Centro olio Eni, il Sindaco Cicala scrive all’AD Descalzi

Amedeo Cicala - sindaco di Viggiano

Amedeo Cicala – sindaco di Viggiano

L’Eni deve dare segnali e risposte forti su salute, ambiente, sicurezza, sviluppo e occupazione. Preferirei, che la multinazionale sacrificasse in termini di produzione qualche migliaio di barili oggi piuttosto che tirare al massimo l’impianto e ritrovarsi domani con qualche altro fermo.
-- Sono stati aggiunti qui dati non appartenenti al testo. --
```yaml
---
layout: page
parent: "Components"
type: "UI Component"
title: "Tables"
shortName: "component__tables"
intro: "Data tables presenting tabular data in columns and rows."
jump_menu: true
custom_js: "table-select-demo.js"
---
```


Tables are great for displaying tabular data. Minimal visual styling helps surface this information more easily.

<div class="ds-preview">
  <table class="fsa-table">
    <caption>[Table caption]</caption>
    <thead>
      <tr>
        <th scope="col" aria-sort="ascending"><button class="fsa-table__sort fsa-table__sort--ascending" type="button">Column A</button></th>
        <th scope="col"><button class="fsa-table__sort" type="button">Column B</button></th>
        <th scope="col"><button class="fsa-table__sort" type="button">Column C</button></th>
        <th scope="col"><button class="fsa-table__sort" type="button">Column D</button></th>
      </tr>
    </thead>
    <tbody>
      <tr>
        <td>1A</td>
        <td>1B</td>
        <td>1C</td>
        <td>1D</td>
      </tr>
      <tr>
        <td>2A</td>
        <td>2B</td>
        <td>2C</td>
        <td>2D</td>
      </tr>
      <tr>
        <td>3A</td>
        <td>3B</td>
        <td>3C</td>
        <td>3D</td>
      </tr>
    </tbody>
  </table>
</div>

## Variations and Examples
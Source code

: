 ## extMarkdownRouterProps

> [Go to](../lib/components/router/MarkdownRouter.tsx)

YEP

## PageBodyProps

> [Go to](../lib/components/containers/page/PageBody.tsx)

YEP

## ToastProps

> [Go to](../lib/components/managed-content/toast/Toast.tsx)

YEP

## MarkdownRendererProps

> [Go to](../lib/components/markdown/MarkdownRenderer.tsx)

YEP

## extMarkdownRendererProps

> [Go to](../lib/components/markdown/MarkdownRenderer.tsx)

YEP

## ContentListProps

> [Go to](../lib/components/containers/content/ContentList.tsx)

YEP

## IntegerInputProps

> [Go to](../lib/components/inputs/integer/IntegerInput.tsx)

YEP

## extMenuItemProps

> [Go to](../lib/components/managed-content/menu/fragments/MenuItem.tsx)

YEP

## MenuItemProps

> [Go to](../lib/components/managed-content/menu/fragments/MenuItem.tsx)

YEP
E’ uno dei passaggi chiave della lettera aperta inviata dal Sindaco di Viggiano Amedeo Cicala all’amministratore delegato di Eni Claudio Descalzi a seguito dell’annuncio di quest’ultimo della ripresa delle attività del Cova il prossimo mese di Agosto durante una colloquio informale con i magistrati di Potenza che stanno curando l’inchiesta sul petrolio lucano che vede coinvolta l’azienda del cane a sei zampe. Per sottolineare le sue apprensioni Cicala sottolinea il fatto che ci sono attività e sforzi sia pubblici che privati per mettere in cantiere in Val d’Agri imprese alternative al settore petrolifero. Non possiamo permetterci, per responsabilità che sono attribuibili anche  al vostro operato, che si punti esclusivamente su un settore economico. La ripresa dei lavori – dice ancora Cicala – dovrà tenere conto subito degli addetti locali che hanno già lavorato sia direttamente nelle Sua azienda, sia in tutte le aziende dell’indotto e, che nel contempo vi siano maggiori opportunità lavorative per i nostri territori, così come si evince dagli accordi del ’98. Oggi più che mai è necessario che si riparta, negli interessi contrapposti, con un obiettivo comune: la crescita sostenibile della Val d’Agri. Poi anche una richiesta alle istituzioni. Abbiamo chiesto – dice in chiusura il primo cittadini valligiano – una sede ARPAB attraverso un presidio permanente in Valle e spero che la Regione che ha accolto tale richiesta faccia presto.